◆ **WORK TO COMPLETE**
Transcribe the entries that come next exactly, but not the pictures they contain.

[[ MATERIAL PROVIDED open ]]

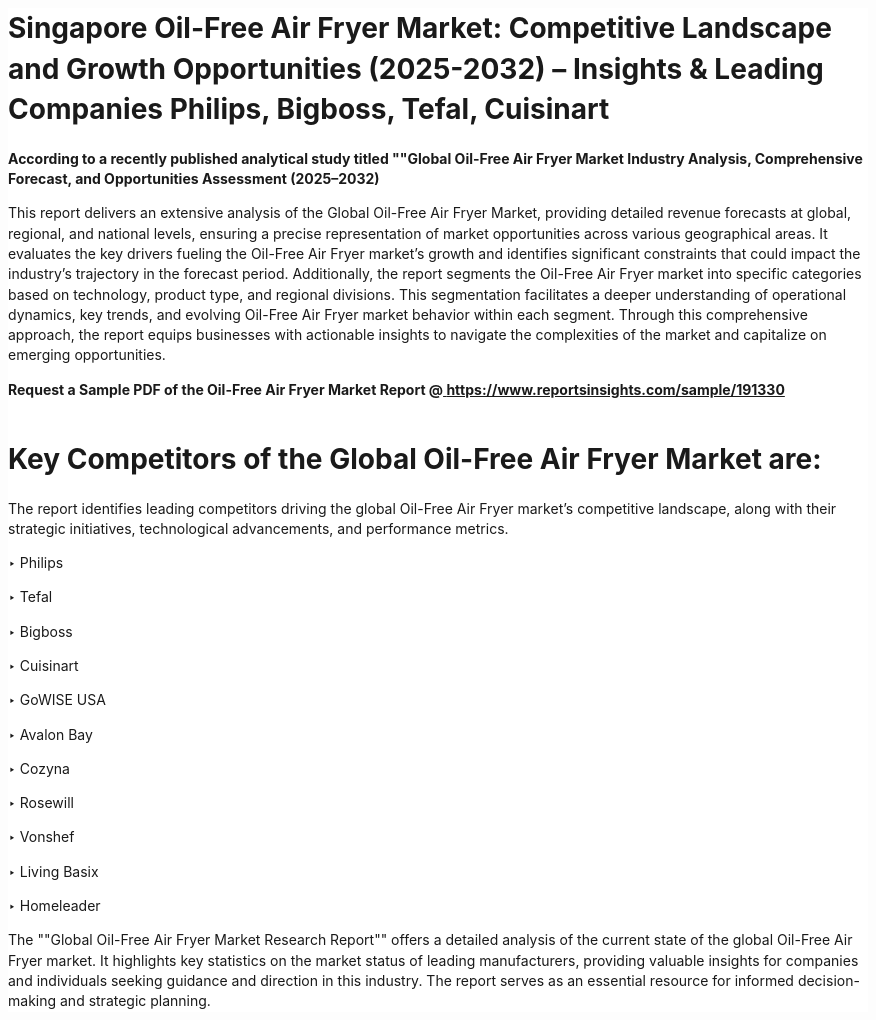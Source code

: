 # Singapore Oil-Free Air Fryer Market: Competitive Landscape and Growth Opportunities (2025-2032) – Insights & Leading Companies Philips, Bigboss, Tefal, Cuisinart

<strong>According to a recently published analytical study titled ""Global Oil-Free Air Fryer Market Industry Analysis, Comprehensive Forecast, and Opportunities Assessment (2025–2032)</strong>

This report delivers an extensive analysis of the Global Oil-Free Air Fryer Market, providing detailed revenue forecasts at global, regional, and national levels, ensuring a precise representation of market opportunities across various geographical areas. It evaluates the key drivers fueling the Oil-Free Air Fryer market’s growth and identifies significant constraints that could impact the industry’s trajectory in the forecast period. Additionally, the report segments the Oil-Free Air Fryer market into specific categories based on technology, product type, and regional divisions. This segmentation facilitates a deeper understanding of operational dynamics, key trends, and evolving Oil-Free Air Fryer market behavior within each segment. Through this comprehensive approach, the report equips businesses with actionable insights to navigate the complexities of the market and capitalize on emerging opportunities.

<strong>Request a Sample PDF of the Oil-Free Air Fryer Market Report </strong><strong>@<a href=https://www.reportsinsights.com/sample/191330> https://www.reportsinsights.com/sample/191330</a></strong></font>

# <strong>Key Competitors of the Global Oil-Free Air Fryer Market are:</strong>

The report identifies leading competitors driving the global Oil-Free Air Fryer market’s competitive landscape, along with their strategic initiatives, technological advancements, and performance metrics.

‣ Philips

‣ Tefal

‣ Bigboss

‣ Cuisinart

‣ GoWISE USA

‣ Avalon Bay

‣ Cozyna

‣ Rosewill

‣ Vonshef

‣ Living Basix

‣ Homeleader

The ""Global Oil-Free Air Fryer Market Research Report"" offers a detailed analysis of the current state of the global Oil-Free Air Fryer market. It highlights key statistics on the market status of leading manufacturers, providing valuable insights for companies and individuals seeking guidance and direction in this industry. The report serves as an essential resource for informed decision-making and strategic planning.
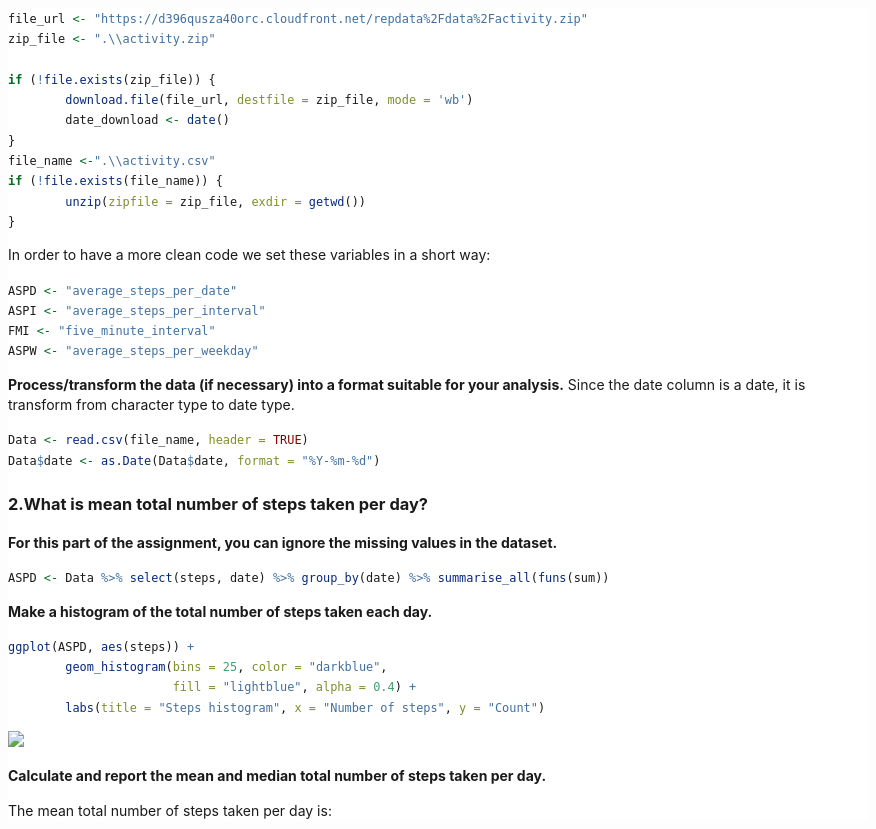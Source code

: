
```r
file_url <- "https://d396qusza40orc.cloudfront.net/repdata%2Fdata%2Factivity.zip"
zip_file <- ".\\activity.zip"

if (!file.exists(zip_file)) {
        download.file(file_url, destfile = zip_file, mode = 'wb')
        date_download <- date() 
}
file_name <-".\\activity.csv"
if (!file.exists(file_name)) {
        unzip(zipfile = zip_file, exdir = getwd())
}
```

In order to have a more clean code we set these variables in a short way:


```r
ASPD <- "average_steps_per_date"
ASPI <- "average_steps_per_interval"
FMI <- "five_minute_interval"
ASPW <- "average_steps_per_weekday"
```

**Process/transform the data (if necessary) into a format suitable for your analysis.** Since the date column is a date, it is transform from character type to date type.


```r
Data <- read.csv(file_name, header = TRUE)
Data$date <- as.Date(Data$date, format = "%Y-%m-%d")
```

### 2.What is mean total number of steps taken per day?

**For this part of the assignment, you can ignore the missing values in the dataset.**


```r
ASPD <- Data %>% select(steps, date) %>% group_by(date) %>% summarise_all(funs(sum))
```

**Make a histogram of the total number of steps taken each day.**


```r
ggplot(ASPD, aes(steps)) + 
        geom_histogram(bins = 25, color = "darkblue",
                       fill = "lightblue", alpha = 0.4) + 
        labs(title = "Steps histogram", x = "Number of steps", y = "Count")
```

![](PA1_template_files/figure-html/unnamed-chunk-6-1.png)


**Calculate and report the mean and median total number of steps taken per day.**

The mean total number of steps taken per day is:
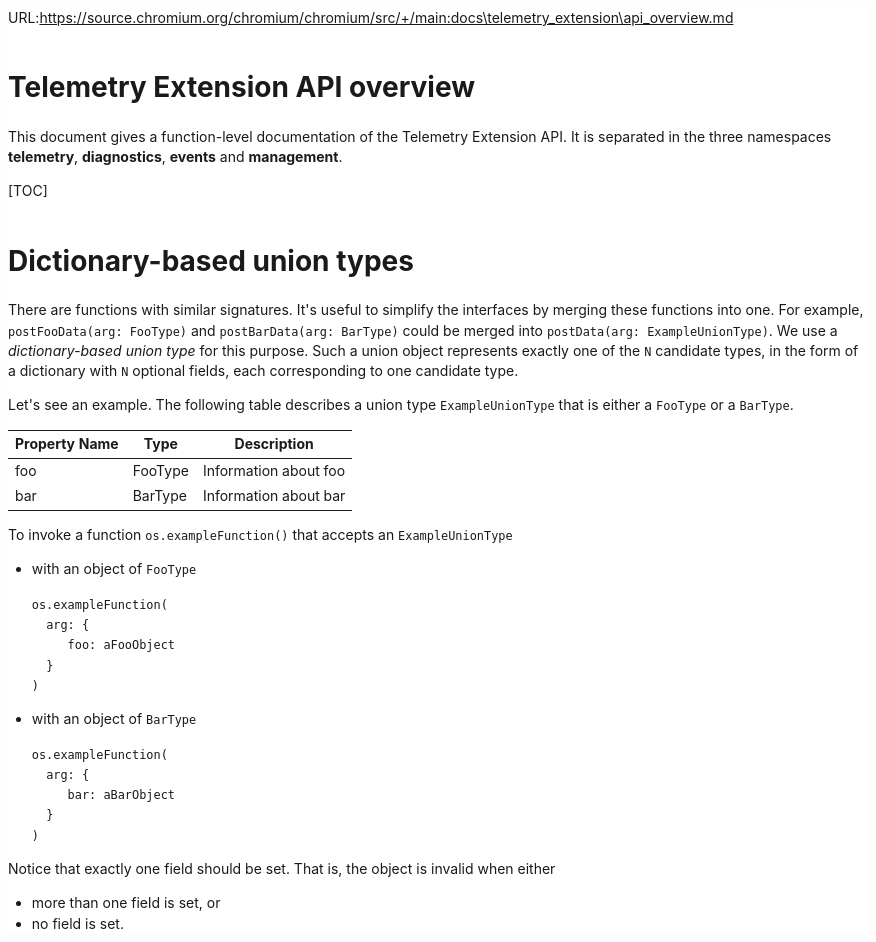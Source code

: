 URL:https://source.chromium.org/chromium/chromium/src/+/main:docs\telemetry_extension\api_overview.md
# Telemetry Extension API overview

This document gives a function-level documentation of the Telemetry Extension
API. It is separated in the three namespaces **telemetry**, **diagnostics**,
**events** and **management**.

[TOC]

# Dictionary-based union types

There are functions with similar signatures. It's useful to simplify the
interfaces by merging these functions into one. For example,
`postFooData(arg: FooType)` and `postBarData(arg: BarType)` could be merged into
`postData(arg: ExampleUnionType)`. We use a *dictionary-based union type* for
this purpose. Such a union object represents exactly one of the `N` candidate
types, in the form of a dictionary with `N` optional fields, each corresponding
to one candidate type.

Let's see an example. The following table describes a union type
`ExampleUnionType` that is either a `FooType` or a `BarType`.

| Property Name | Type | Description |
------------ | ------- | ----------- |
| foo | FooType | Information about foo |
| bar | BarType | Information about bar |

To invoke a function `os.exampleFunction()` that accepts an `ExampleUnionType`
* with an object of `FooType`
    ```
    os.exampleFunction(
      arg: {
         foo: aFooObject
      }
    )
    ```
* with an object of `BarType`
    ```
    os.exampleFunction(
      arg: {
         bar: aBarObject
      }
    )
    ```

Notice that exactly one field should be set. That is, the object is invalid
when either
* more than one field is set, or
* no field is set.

[[ MATERIAL PROVIDED closed ]]

◆ **EXPECTED ANSWER**
Source code

: # Singapore Oil-Free Air Fryer Market: Competitive Landscape and Growth Opportunities (2025-2032) – Insights & Leading Companies Philips, Bigboss, Tefal, Cuisinart

<strong>According to a recently published analytical study titled ""Global Oil-Free Air Fryer Market Industry Analysis, Comprehensive Forecast, and Opportunities Assessment (2025–2032)</strong>

This report delivers an extensive analysis of the Global Oil-Free Air Fryer Market, providing detailed revenue forecasts at global, regional, and national levels, ensuring a precise representation of market opportunities across various geographical areas. It evaluates the key drivers fueling the Oil-Free Air Fryer market’s growth and identifies significant constraints that could impact the industry’s trajectory in the forecast period. Additionally, the report segments the Oil-Free Air Fryer market into specific categories based on technology, product type, and regional divisions. This segmentation facilitates a deeper understanding of operational dynamics, key trends, and evolving Oil-Free Air Fryer market behavior within each segment. Through this comprehensive approach, the report equips businesses with actionable insights to navigate the complexities of the market and capitalize on emerging opportunities.

<strong>Request a Sample PDF of the Oil-Free Air Fryer Market Report </strong><strong>@<a href=https://www.reportsinsights.com/sample/191330> https://www.reportsinsights.com/sample/191330</a></strong></font>

# <strong>Key Competitors of the Global Oil-Free Air Fryer Market are:</strong>

The report identifies leading competitors driving the global Oil-Free Air Fryer market’s competitive landscape, along with their strategic initiatives, technological advancements, and performance metrics.

‣ Philips

‣ Tefal

‣ Bigboss

‣ Cuisinart

‣ GoWISE USA

‣ Avalon Bay

‣ Cozyna

‣ Rosewill

‣ Vonshef

‣ Living Basix

‣ Homeleader

The ""Global Oil-Free Air Fryer Market Research Report"" offers a detailed analysis of the current state of the global Oil-Free Air Fryer market. It highlights key statistics on the market status of leading manufacturers, providing valuable insights for companies and individuals seeking guidance and direction in this industry. The report serves as an essential resource for informed decision-making and strategic planning.
Source code

:
```r
file_url <- "https://d396qusza40orc.cloudfront.net/repdata%2Fdata%2Factivity.zip"
zip_file <- ".\\activity.zip"

if (!file.exists(zip_file)) {
        download.file(file_url, destfile = zip_file, mode = 'wb')
        date_download <- date() 
}
file_name <-".\\activity.csv"
if (!file.exists(file_name)) {
        unzip(zipfile = zip_file, exdir = getwd())
}
```

In order to have a more clean code we set these variables in a short way:


```r
ASPD <- "average_steps_per_date"
ASPI <- "average_steps_per_interval"
FMI <- "five_minute_interval"
ASPW <- "average_steps_per_weekday"
```

**Process/transform the data (if necessary) into a format suitable for your analysis.** Since the date column is a date, it is transform from character type to date type.


```r
Data <- read.csv(file_name, header = TRUE)
Data$date <- as.Date(Data$date, format = "%Y-%m-%d")
```

### 2.What is mean total number of steps taken per day?

**For this part of the assignment, you can ignore the missing values in the dataset.**


```r
ASPD <- Data %>% select(steps, date) %>% group_by(date) %>% summarise_all(funs(sum))
```

**Make a histogram of the total number of steps taken each day.**


```r
ggplot(ASPD, aes(steps)) + 
        geom_histogram(bins = 25, color = "darkblue",
                       fill = "lightblue", alpha = 0.4) + 
        labs(title = "Steps histogram", x = "Number of steps", y = "Count")
```

![](PA1_template_files/figure-html/unnamed-chunk-6-1.png)


**Calculate and report the mean and median total number of steps taken per day.**

The mean total number of steps taken per day is:
Source code

: URL:https://source.chromium.org/chromium/chromium/src/+/main:docs\telemetry_extension\api_overview.md
# Telemetry Extension API overview

This document gives a function-level documentation of the Telemetry Extension
API. It is separated in the three namespaces **telemetry**, **diagnostics**,
**events** and **management**.

[TOC]

# Dictionary-based union types

There are functions with similar signatures. It's useful to simplify the
interfaces by merging these functions into one. For example,
`postFooData(arg: FooType)` and `postBarData(arg: BarType)` could be merged into
`postData(arg: ExampleUnionType)`. We use a *dictionary-based union type* for
this purpose. Such a union object represents exactly one of the `N` candidate
types, in the form of a dictionary with `N` optional fields, each corresponding
to one candidate type.

Let's see an example. The following table describes a union type
`ExampleUnionType` that is either a `FooType` or a `BarType`.

| Property Name | Type | Description |
------------ | ------- | ----------- |
| foo | FooType | Information about foo |
| bar | BarType | Information about bar |

To invoke a function `os.exampleFunction()` that accepts an `ExampleUnionType`
* with an object of `FooType`
    ```
    os.exampleFunction(
      arg: {
         foo: aFooObject
      }
    )
    ```
* with an object of `BarType`
    ```
    os.exampleFunction(
      arg: {
         bar: aBarObject
      }
    )
    ```

Notice that exactly one field should be set. That is, the object is invalid
when either
* more than one field is set, or
* no field is set.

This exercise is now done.